Search the listing for "selected" and copy every line where it appears.

LISTED RECORDS
☆ ☆ ☆ ☆
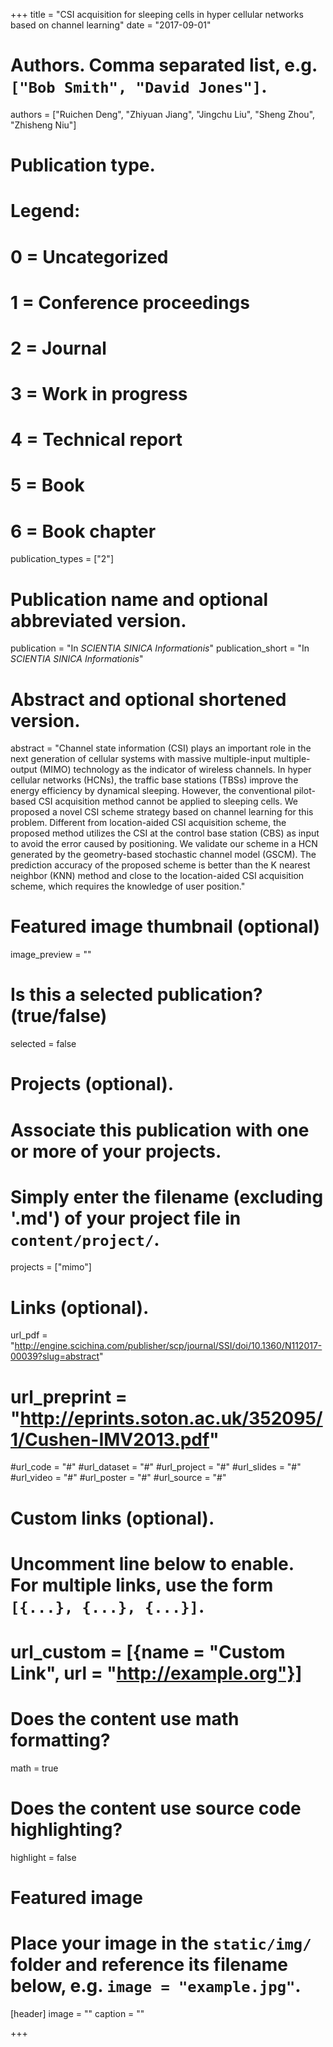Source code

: +++
title = "CSI acquisition for sleeping cells in hyper cellular networks based on channel learning"
date = "2017-09-01"

# Authors. Comma separated list, e.g. `["Bob Smith", "David Jones"]`.
authors = ["Ruichen Deng", "Zhiyuan Jiang", "Jingchu Liu", "Sheng Zhou", "Zhisheng Niu"]

# Publication type.
# Legend:
# 0 = Uncategorized
# 1 = Conference proceedings
# 2 = Journal
# 3 = Work in progress
# 4 = Technical report
# 5 = Book
# 6 = Book chapter
publication_types = ["2"]

# Publication name and optional abbreviated version.
publication = "In *SCIENTIA SINICA Informationis*"
publication_short = "In *SCIENTIA SINICA Informationis*"

# Abstract and optional shortened version.
abstract = "Channel state information (CSI) plays an important role in the next generation of cellular systems with massive multiple-input multiple-output (MIMO) technology as the indicator of wireless channels. In hyper cellular networks (HCNs), the traffic base stations (TBSs) improve the energy efficiency by dynamical sleeping. However, the conventional pilot-based CSI acquisition method cannot be applied to sleeping cells. We proposed a novel CSI scheme strategy based on channel learning for this problem. Different from location-aided CSI acquisition scheme, the proposed method utilizes the CSI at the control base station (CBS) as input to avoid the error caused by positioning. We validate our scheme in a HCN generated by the geometry-based stochastic channel model (GSCM). The prediction accuracy of the proposed scheme is better than the K nearest neighbor (KNN) method and close to the location-aided CSI acquisition scheme, which requires the knowledge of user position."

# Featured image thumbnail (optional)
image_preview = ""

# Is this a selected publication? (true/false)
selected = false

# Projects (optional).
#   Associate this publication with one or more of your projects.
#   Simply enter the filename (excluding '.md') of your project file in `content/project/`.
projects = ["mimo"]

# Links (optional).
url_pdf = "http://engine.scichina.com/publisher/scp/journal/SSI/doi/10.1360/N112017-00039?slug=abstract"
# url_preprint = "http://eprints.soton.ac.uk/352095/1/Cushen-IMV2013.pdf"
#url_code = "#"
#url_dataset = "#"
#url_project = "#"
#url_slides = "#"
#url_video = "#"
#url_poster = "#"
#url_source = "#"

# Custom links (optional).
#   Uncomment line below to enable. For multiple links, use the form `[{...}, {...}, {...}]`.
# url_custom = [{name = "Custom Link", url = "http://example.org"}]

# Does the content use math formatting?
math = true

# Does the content use source code highlighting?
highlight = false

# Featured image
# Place your image in the `static/img/` folder and reference its filename below, e.g. `image = "example.jpg"`.
[header]
image = ""
caption = ""

+++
☆ ☆ ☆ ☆
YOUR SOLUTION
# Is this a selected publication? (true/false)
selected = false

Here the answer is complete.